World at your feet

The World Trade Organisation (WTO) is, as your article says (see [2002] Gazette, 25 April, 24), currently an area of practice for only a few lawyers.

However, the scant attention it receives from lawyers is in inverse proportion to its increasing importance.

The WTO agreements represent a huge ceding of sovereignty by the UK and trading blocs such as the EU - ironically much greater, in some respects, than the ceding of sovereignty by the UK to the EU which receives so much media attention.

The bulk of international trade is now governed by the agreements, and therefore by the interpretation put on them by the WTO disputes panels.

Certainly in some of their early cases, the panels seemed more intent on pursuing an ultra-free trade ideology than in allowing member governments to pay proper heed to environmental and other concerns.

Even now, our own government argues, when it suits it, that the WTO agreements prevent it from prohibiting the import of products made in ways we find morally unacceptable - such as child labour or particularly intensive farming methods.

That in turn leads to home producers resisting higher standards because they cannot compete with cheap imports produced under lower standards.

In fact, the agreements give much greater scope than is sometimes thought (as indeed some of the more recent case law shows), but the problem is that only governments (or in our case the EU) can take cases to the panels to test a point.

Non-government organisations and concerned individuals have no direct voice.

An increase in trade can certainly lead to greater overall prosperity and can sometimes benefit poor countries by creating markets for their exports.

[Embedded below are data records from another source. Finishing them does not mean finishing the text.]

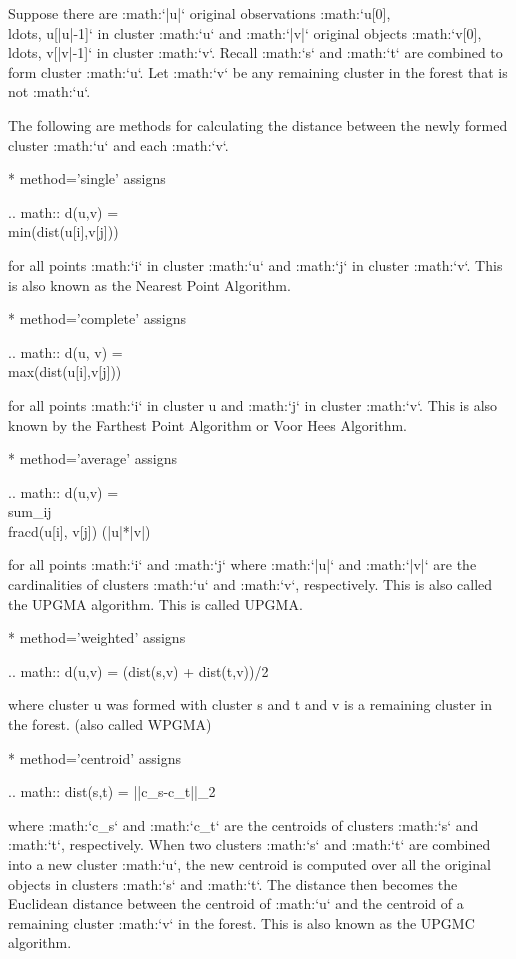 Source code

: \begin{DoxyVerb}
Suppose there are :math:`|u|` original observations
:math:`u[0], \\ldots, u[|u|-1]` in cluster :math:`u` and
:math:`|v|` original objects :math:`v[0], \\ldots, v[|v|-1]` in
cluster :math:`v`. Recall :math:`s` and :math:`t` are
combined to form cluster :math:`u`. Let :math:`v` be any
remaining cluster in the forest that is not :math:`u`.

The following are methods for calculating the distance between the
newly formed cluster :math:`u` and each :math:`v`.

  * method='single' assigns

    .. math::
       d(u,v) = \\min(dist(u[i],v[j]))

    for all points :math:`i` in cluster :math:`u` and
    :math:`j` in cluster :math:`v`. This is also known as the
    Nearest Point Algorithm.

  * method='complete' assigns

    .. math::
       d(u, v) = \\max(dist(u[i],v[j]))

    for all points :math:`i` in cluster u and :math:`j` in
    cluster :math:`v`. This is also known by the Farthest Point
    Algorithm or Voor Hees Algorithm.

  * method='average' assigns

    .. math::
       d(u,v) = \\sum_{ij} \\frac{d(u[i], v[j])}
                               {(|u|*|v|)}

    for all points :math:`i` and :math:`j` where :math:`|u|`
    and :math:`|v|` are the cardinalities of clusters :math:`u`
    and :math:`v`, respectively. This is also called the UPGMA
    algorithm. This is called UPGMA.

  * method='weighted' assigns

    .. math::
       d(u,v) = (dist(s,v) + dist(t,v))/2

    where cluster u was formed with cluster s and t and v
    is a remaining cluster in the forest. (also called WPGMA)

  * method='centroid' assigns

    .. math::
       dist(s,t) = ||c_s-c_t||_2

    where :math:`c_s` and :math:`c_t` are the centroids of
    clusters :math:`s` and :math:`t`, respectively. When two
    clusters :math:`s` and :math:`t` are combined into a new
    cluster :math:`u`, the new centroid is computed over all the
    original objects in clusters :math:`s` and :math:`t`. The
    distance then becomes the Euclidean distance between the
    centroid of :math:`u` and the centroid of a remaining cluster
    :math:`v` in the forest. This is also known as the UPGMC
    algorithm.


\end{DoxyVerb}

However, development charities complain that the rules are heavily skewed in favour of rich countries and their multinational companies and that there is too much emphasis, for example, on protecting traditional intellectual property rights.

As Christian Aid puts it 'competition with much larger foreign competitors can be like pitching your local youth side against Manchester United'.

A rules-based system is clearly better than protectionist anarchy.

However, unless the rules and the way they are applied are seen to protect the most vulnerable communities, and lead to the banning of imports which have been cruelly-produced or threaten the environment, the WTO will never gain public confidence.

As ever, lawyers have an opportunity of shaping the debate.

We should not leave it to a handful of trade specialists - the WTO's reach is far longer than mere trade.